TTG, just...just stop pretending you understand romance. Because you don't. You really, REALLY don't. I know love is complex and hard to do and it doesn't really need a ton of depth in a kids show. But making an effort to make your romances semi-coherent would be nice.

I understand shipping Raven and BB, okay? That's fine. But being so dang inconsistent with their actions and motivations about it and being so wishy-washy on it actually going somewhere? Yeah no. Let me tell you guys something. These two characters nearly got married in an instant, a REALLY stupid move by the way, and are still back at status quo immediately after. There will never be any prominent development of this romance. They will ship tease this throughout the series and never actually make progress on it that lasts past a single episode because they don't care about the romance itself but the audience they get from the ship tease. They'll give you this scene of the two getting married, they'll give you a kiss between them (I'll get to Rocks and Water eventually I'm sure), they'll do whatever you like to see with little to no actual build-up leading to it. They'll throw these landmarks in romances at you because you like to see that and because it's adorable but they won't bother remembering it down the line or having it be followed up or actually maintain a relationship. This is not a developing love blossoming, this is fanfiction fuel. And it is just a groan-worthy attempt at a romantic subplot.
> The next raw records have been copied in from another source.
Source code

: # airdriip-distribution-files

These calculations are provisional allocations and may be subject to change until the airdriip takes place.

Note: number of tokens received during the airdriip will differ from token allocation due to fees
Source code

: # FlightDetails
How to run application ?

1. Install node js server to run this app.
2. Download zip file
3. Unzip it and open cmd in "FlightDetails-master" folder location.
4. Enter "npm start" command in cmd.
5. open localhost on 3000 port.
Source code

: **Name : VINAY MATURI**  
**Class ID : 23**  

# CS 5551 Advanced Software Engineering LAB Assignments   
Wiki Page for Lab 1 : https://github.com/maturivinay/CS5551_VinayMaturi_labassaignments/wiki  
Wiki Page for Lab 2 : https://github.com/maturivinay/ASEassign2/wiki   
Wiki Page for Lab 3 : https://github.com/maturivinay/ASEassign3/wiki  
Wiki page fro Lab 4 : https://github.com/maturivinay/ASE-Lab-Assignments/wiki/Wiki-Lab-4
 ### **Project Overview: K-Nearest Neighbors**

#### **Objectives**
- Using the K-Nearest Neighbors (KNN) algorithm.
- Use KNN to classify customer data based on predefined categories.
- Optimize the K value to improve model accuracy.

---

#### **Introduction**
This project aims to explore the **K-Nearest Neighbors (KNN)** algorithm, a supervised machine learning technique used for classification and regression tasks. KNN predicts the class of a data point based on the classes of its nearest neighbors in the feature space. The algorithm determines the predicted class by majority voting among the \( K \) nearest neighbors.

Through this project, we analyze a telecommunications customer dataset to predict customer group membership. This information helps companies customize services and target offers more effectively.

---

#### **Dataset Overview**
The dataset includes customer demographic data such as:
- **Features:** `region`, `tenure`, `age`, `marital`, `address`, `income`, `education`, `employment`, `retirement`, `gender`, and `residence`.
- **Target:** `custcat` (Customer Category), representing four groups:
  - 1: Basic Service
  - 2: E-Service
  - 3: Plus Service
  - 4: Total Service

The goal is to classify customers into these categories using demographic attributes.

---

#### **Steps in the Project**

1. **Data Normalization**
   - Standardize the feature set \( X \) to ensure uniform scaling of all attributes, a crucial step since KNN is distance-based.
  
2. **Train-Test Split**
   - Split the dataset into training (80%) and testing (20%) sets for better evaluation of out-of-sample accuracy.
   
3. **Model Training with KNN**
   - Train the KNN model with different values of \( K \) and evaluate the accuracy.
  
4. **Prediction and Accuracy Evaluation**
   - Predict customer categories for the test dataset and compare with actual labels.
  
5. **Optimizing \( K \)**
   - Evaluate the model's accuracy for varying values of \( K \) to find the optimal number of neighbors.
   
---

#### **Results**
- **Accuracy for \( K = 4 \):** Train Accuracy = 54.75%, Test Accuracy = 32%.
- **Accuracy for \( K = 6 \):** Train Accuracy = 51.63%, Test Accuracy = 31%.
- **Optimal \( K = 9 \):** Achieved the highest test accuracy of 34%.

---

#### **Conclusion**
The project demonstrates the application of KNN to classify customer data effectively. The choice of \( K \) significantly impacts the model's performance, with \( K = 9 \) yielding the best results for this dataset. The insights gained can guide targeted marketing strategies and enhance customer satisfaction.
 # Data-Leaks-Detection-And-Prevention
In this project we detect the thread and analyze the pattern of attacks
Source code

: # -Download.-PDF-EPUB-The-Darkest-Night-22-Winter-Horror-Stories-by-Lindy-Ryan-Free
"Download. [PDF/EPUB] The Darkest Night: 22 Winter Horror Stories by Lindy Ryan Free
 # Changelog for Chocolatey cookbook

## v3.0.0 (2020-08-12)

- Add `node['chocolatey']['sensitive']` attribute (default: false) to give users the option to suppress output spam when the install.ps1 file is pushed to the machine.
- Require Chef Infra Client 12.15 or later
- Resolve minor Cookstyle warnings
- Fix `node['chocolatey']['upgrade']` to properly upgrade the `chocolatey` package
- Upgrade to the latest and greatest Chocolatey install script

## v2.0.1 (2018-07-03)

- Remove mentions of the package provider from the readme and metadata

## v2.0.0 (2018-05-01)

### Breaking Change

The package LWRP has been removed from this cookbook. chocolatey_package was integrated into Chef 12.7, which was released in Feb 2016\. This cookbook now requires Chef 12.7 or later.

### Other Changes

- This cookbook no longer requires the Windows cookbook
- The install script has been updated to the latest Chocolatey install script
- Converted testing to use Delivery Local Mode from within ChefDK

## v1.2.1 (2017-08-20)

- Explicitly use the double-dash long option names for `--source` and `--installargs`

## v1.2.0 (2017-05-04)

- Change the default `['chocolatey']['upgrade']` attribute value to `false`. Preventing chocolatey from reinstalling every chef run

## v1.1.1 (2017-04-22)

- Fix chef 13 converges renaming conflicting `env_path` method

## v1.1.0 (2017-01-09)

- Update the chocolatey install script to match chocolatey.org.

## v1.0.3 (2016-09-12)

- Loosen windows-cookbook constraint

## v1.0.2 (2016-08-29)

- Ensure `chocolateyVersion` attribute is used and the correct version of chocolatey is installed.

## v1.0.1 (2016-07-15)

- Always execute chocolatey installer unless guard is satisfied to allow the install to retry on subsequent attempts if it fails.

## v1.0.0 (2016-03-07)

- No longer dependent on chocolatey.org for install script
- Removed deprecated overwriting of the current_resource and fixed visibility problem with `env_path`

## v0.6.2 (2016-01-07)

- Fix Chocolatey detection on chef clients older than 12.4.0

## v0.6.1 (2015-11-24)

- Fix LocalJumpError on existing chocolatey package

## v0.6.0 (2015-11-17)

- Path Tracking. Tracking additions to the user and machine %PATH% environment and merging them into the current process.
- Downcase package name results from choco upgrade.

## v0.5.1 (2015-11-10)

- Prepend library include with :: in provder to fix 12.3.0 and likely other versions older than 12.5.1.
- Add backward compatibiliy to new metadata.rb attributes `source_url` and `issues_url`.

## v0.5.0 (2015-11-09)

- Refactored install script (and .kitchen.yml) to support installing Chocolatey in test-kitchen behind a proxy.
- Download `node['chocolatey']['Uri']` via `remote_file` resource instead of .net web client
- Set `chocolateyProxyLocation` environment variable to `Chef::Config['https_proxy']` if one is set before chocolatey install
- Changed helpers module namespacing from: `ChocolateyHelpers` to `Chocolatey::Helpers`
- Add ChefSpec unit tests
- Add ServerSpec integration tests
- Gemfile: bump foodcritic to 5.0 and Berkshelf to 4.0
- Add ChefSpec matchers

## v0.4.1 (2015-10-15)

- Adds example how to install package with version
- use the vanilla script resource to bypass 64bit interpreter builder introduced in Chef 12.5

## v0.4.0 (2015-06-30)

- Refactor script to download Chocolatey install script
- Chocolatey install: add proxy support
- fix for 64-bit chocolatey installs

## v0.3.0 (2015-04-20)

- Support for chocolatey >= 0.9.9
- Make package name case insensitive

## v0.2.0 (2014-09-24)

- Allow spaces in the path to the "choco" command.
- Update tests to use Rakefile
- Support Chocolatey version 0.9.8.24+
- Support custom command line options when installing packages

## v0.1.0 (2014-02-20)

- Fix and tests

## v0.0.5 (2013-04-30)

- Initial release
Not as bad as Robin and Starfire's mind you. Starfire is literally set up as just being Robin's love interest and whether or not she reciprocates his feelings or not changes literally all the time. In this episode she just finds Aquaman hot to make Robin jealous and doesn't really show much characterization of her own (though when Robin shows up in a speedo her reaction is priceless I'll admit). Raven and BB is a really bad ship tease but Robin and Starfire is just a really bad PAIRING. Robin's whiny and obsessive and Starfire's the bare minimum requirements to be classified as a character. The entire focus of this episode is these two romantic subplots, and NEITHER are written satisfyingly or with the grand scheme of things in mind. If TTG ever ends these couples might get together in the very last episode, but I see nothing but ship fodder with this show's handling of romance, and they go back to normal by next episode with no mention of this one ever again. Don't ship it if you don't know how to actually develop a romance, guys, it just gets lazy and clunky otherwise.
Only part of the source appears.